§ WHAT IS REQUIRED:
Your answer must be the full set of records, copied exactly, with no pictures in it.
···
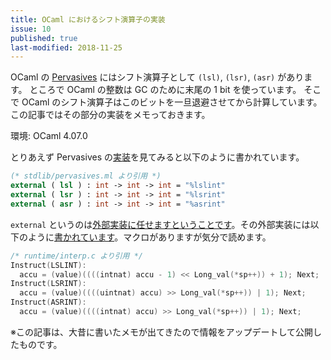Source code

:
 ```yaml
---
title: OCaml におけるシフト演算子の実装
issue: 10
published: true
last-modified: 2018-11-25
---
```


OCaml の [Pervasives][1] にはシフト演算子として `(lsl)`, `(lsr)`, `(asr)` があります。
ところで OCaml の整数は GC のために末尾の 1 bit を使っています。
そこで OCaml のシフト演算子はこのビットを一旦退避させてから計算しています。
この記事ではその部分の実装をメモっておきます。

環境: OCaml 4.07.0

とりあえず Pervasives の[実装][2]を見てみると以下のように書かれています。

```ocaml
(* stdlib/pervasives.ml より引用 *)
external ( lsl ) : int -> int -> int = "%lslint"
external ( lsr ) : int -> int -> int = "%lsrint"
external ( asr ) : int -> int -> int = "%asrint"
```

`external` というのは[外部実装に任せますということです][3]。その外部実装には以下のように[書かれています][4]。マクロがありますが気分で読めます。

```c
/* runtime/interp.c より引用 */
Instruct(LSLINT):
  accu = (value)((((intnat) accu - 1) << Long_val(*sp++)) + 1); Next;
Instruct(LSRINT):
  accu = (value)((((uintnat) accu) >> Long_val(*sp++)) | 1); Next;
Instruct(ASRINT):
  accu = (value)((((intnat) accu) >> Long_val(*sp++)) | 1); Next;
```

※この記事は、大昔に書いたメモが出てきたので情報をアップデートして公開したものです。


  [1]: https://caml.inria.fr/pub/docs/manual-ocaml/libref/Pervasives.html
  [2]: https://github.com/ocaml/ocaml/blob/fd5c692ede5ebb4a6a0b630892201bdaff7844bc/stdlib/pervasives.ml#L66
  [3]: http://caml.inria.fr/pub/docs/manual-ocaml/intfc.html
  [4]: https://github.com/ocaml/ocaml/blob/d3e73595e55e84250fa77f04e9c239dee1224b7b/runtime/interp.c#L1002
···
§ SOLUTION:
Source code

:
 ```yaml
---
title: OCaml におけるシフト演算子の実装
issue: 10
published: true
last-modified: 2018-11-25
---
```


OCaml の [Pervasives][1] にはシフト演算子として `(lsl)`, `(lsr)`, `(asr)` があります。
ところで OCaml の整数は GC のために末尾の 1 bit を使っています。
そこで OCaml のシフト演算子はこのビットを一旦退避させてから計算しています。
この記事ではその部分の実装をメモっておきます。

環境: OCaml 4.07.0

とりあえず Pervasives の[実装][2]を見てみると以下のように書かれています。

```ocaml
(* stdlib/pervasives.ml より引用 *)
external ( lsl ) : int -> int -> int = "%lslint"
external ( lsr ) : int -> int -> int = "%lsrint"
external ( asr ) : int -> int -> int = "%asrint"
```

`external` というのは[外部実装に任せますということです][3]。その外部実装には以下のように[書かれています][4]。マクロがありますが気分で読めます。

```c
/* runtime/interp.c より引用 */
Instruct(LSLINT):
  accu = (value)((((intnat) accu - 1) << Long_val(*sp++)) + 1); Next;
Instruct(LSRINT):
  accu = (value)((((uintnat) accu) >> Long_val(*sp++)) | 1); Next;
Instruct(ASRINT):
  accu = (value)((((intnat) accu) >> Long_val(*sp++)) | 1); Next;
```

※この記事は、大昔に書いたメモが出てきたので情報をアップデートして公開したものです。


  [1]: https://caml.inria.fr/pub/docs/manual-ocaml/libref/Pervasives.html
  [2]: https://github.com/ocaml/ocaml/blob/fd5c692ede5ebb4a6a0b630892201bdaff7844bc/stdlib/pervasives.ml#L66
  [3]: http://caml.inria.fr/pub/docs/manual-ocaml/intfc.html
  [4]: https://github.com/ocaml/ocaml/blob/d3e73595e55e84250fa77f04e9c239dee1224b7b/runtime/interp.c#L1002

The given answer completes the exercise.